Programming is an essential skill, increasingly required in the labour market, and the finance industry is no exception. In the finance industry, great attention is paid to the analysis of the extreme amount of data that banks, insurance companies and other entities collect. Maybe we are not all aware of this, but banks collect unimaginable amounts of data on a daily basis. From data about new clients, data about all transactions, location data from which ATMs clients withdraw their money to “soft” data from meetings with clients.
Such a huge amount of data not only needs to be stored, but subsequently worked with. Much of this data is used to analyze client behavios, look for opportunities for cross-sell of related products, improve customer support and improve the products themselves.
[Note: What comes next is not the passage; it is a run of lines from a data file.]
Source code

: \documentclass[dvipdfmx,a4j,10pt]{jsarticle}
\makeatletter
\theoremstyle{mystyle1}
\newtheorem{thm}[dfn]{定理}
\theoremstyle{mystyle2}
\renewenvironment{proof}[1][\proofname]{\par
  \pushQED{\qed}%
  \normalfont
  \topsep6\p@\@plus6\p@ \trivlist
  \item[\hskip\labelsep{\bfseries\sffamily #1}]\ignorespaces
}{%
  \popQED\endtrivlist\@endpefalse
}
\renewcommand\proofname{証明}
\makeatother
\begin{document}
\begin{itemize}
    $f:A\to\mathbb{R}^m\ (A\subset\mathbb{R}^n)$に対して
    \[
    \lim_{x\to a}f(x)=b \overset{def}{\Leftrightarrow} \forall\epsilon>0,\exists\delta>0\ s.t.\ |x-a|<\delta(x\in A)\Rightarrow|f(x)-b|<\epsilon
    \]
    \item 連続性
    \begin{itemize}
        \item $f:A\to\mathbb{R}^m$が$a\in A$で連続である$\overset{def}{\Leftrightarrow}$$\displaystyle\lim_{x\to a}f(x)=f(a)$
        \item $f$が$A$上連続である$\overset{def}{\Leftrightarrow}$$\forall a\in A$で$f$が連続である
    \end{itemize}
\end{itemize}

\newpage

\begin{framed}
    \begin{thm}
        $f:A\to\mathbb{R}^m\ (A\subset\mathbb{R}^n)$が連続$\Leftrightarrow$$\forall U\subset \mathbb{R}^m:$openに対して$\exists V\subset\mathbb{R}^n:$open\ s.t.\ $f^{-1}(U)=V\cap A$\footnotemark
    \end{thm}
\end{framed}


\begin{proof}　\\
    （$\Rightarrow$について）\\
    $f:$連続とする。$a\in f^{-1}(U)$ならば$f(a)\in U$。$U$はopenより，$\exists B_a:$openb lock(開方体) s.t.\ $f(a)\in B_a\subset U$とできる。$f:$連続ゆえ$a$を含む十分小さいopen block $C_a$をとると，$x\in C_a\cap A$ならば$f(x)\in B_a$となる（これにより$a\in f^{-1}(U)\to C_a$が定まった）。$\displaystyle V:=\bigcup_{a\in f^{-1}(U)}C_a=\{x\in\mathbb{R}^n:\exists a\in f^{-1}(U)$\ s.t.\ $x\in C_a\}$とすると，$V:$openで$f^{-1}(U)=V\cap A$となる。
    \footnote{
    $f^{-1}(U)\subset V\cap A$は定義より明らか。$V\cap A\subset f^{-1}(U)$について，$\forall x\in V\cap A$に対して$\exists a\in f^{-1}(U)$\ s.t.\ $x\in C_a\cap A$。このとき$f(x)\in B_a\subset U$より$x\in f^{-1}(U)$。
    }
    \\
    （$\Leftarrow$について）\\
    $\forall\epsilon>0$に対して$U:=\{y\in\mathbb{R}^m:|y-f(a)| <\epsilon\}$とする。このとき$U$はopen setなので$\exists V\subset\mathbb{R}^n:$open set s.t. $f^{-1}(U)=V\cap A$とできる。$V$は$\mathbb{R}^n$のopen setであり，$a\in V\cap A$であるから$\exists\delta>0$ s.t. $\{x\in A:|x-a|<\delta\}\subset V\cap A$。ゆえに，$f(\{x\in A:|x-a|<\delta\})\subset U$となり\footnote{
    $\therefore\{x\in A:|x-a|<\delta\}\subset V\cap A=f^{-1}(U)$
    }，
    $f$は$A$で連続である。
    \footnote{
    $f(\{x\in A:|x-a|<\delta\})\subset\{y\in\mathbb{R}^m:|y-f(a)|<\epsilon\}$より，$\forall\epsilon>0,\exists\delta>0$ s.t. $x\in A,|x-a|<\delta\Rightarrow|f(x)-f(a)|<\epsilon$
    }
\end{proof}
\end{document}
New data analysis industry has emerged from the above-mentioned activities, which requires a specific need for software.
Of course, even today we see very often, that Microsoft Excel is used for data analysis. It is of course sufficient only for basic data analysis. Along with the use of Visual Basic for Applications (VBA) programming language, Excel can partially be used for more demanding data analysis. In this article, however, I would like to describe programming languages, that handle data analysis much more elegantly and can do incomparably more, than Excel.
Let’s start with well known Python. The Python programming language was created in 1989 and today is basically mostly associated with data analysis in finance, technology, more modern AI (artificial intelligence) and machine learning. Python is mainly used for statistical analysis, creating mathematical models, financial algorithms, etc. Its advantage is a syntax very similar to mathematical notation, but its disadvantage is its relatively low computational speed. There are many libraries in Python for charting, financial analysis, machine learning and much more.
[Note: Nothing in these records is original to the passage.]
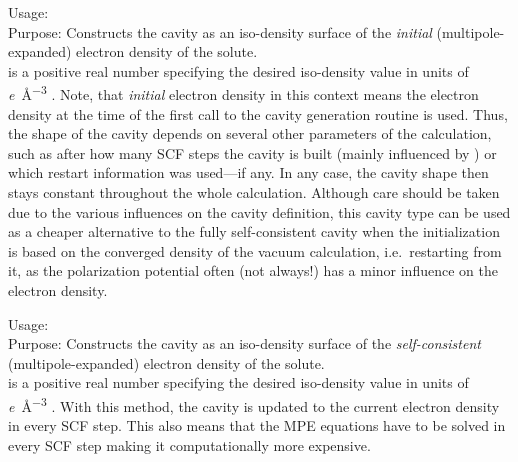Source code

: {
  \noindent
  Usage:  
     \\[1.0ex] 
  Purpose: Constructs the cavity as an iso-density surface of the 
    \emph{initial} (multipole-expanded) electron density of the solute. \\[1.0ex]
   is a positive real number specifying the 
    desired iso-density value in units of 
    \si{\elementarycharge\per\cubic\angstrom} .
}
Note, that \emph{initial} electron density in this context means 
the electron density at the time of the first call to the cavity 
generation routine is used. Thus, the shape of the cavity depends 
on several other parameters of the calculation, such as after how 
many SCF steps the cavity is built (mainly influenced by 
) or which restart 
information was used---if any. 
In any case, the cavity shape then stays constant throughout 
the whole calculation. 
Although care should be taken due to the various influences on the 
cavity definition, this cavity type can be used as a cheaper 
alternative to the fully self-consistent cavity when the 
initialization is based on the converged density of the vacuum 
calculation, i.e.~restarting from it, as the polarization 
potential often (not always!) has a minor influence on the 
electron density. 

{
  \noindent
  Usage:  
     \\[1.0ex] 
  Purpose: Constructs the cavity as an iso-density surface of the 
    \emph{self-consistent} (multipole-expanded) electron density 
    of the solute. \\[1.0ex]
   is a positive real number specifying the 
    desired iso-density value in units of 
    \si{\elementarycharge\per\cubic\angstrom} .
}
With this method, the cavity is updated to the current electron 
density in every SCF step. This also means that the MPE equations 
have to be solved in every SCF step making it computationally 
more expensive. 

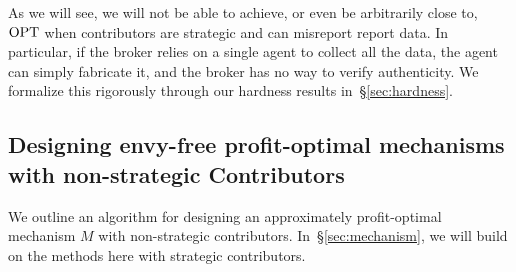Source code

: As we will see, we will not be able to achieve, or even be arbitrarily close to, ${\rm OPT}$
when contributors are strategic and can misreport report data.
In particular, if the broker relies on a single agent to collect all the data, the agent can simply fabricate it, and the broker has no way to verify authenticity.
We formalize this rigorously through our hardness results in~\S\ref{sec:hardness}. 













\subsection{Designing envy-free profit-optimal mechanisms with non-strategic Contributors}
\label{sec:nonstrategicalgo}

We outline an algorithm for designing an approximately profit-optimal mechanism $M$ with non-strategic contributors. 
In~\S\ref{sec:mechanism}, we will build on the methods here with strategic contributors.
The R programming language has recently seen a huge increase in its popularity. For use in statistics and data analysis, R is one of the most sought-after programming language. With R, you can analyze and process data to determine the relatioships between multiple variables. This is, of course, hugely used in finance industry for predicting asset price movements (such as movements in Apples stock price in the next few seconds).
Very similar programming language to R is Matlab created by MathWorks, used mainly for matrix programming. The advantage of Matlab is its pleasant graphical user interface with the possibility of extension with additional libraries (Simulink, MuPad, etc.). The disadvantage is that it’s a software developed by private company, which logically entails considerable licensing costs. It is also used for modeling, creating algorithms, computer simulations and much more.
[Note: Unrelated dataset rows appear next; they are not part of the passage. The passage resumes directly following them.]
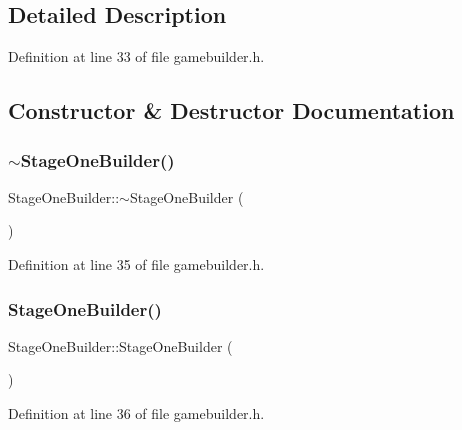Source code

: \subsection{Detailed Description}


Definition at line 33 of file gamebuilder.\+h.



\subsection{Constructor \& Destructor Documentation}
\mbox{\label{class_stage_one_builder_a1008b1e1d473b4c3e3db2fca1122d4b0}} 
\subsubsection{\texorpdfstring{$\sim$\+Stage\+One\+Builder()}{~StageOneBuilder()}}
{\footnotesize\ttfamily Stage\+One\+Builder\+::$\sim$\+Stage\+One\+Builder (\begin{DoxyParamCaption}{ }\end{DoxyParamCaption})\hspace{0.3cm}{\ttfamily [inline]}}



Definition at line 35 of file gamebuilder.\+h.

\mbox{\label{class_stage_one_builder_aaeaf7f5af709b6530e95db25bab3af13}} 
\subsubsection{\texorpdfstring{Stage\+One\+Builder()}{StageOneBuilder()}}
{\footnotesize\ttfamily Stage\+One\+Builder\+::\+Stage\+One\+Builder (\begin{DoxyParamCaption}{ }\end{DoxyParamCaption})\hspace{0.3cm}{\ttfamily [inline]}}



Definition at line 36 of file gamebuilder.\+h.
Creating standalone applications
In addition to the above-mentioned programming languages for data analysis, there are number of other programming languages that are used to create complex standalone applications. Whether it is an application such as Portfolio Management System or applications for reporting.
The high-performance C++ programming language is popular due to its computational speed. Compared to Java (a compiled programming language), C++ is a low-level programming language, which means that it can acces computer architecture more easily. In the finance industry, thanks to its speed, C++ is mainly used by quants – programmers/mathematicians developing high frequency trading strategies for stocks, currency pairs and derivatives. In these strategies, where we are talking about microseconds, speed is extremely important.